For each line in the data that includes "profiles", make a copy.
Segment Start: Information
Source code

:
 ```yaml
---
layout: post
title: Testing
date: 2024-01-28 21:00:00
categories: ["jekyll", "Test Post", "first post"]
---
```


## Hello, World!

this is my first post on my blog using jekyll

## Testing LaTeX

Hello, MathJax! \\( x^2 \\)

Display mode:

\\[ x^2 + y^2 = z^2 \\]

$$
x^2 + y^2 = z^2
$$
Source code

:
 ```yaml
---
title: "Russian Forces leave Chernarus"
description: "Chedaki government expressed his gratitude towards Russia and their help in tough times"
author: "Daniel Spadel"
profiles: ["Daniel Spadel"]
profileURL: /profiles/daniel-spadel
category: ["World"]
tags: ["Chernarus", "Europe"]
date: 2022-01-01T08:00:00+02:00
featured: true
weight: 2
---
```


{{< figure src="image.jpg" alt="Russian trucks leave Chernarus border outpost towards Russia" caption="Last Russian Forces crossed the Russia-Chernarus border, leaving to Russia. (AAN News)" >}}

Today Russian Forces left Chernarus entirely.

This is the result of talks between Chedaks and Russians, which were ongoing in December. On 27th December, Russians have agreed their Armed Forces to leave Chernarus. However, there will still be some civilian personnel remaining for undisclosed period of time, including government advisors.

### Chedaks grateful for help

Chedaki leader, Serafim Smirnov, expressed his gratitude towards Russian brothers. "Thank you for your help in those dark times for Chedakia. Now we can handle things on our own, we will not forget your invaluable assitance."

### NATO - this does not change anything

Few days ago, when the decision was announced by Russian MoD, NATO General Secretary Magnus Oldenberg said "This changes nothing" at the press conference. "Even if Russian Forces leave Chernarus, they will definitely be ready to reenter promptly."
Segment End: Information
Reply.
profiles: ["Daniel Spadel"]
profileURL: /profiles/daniel-spadel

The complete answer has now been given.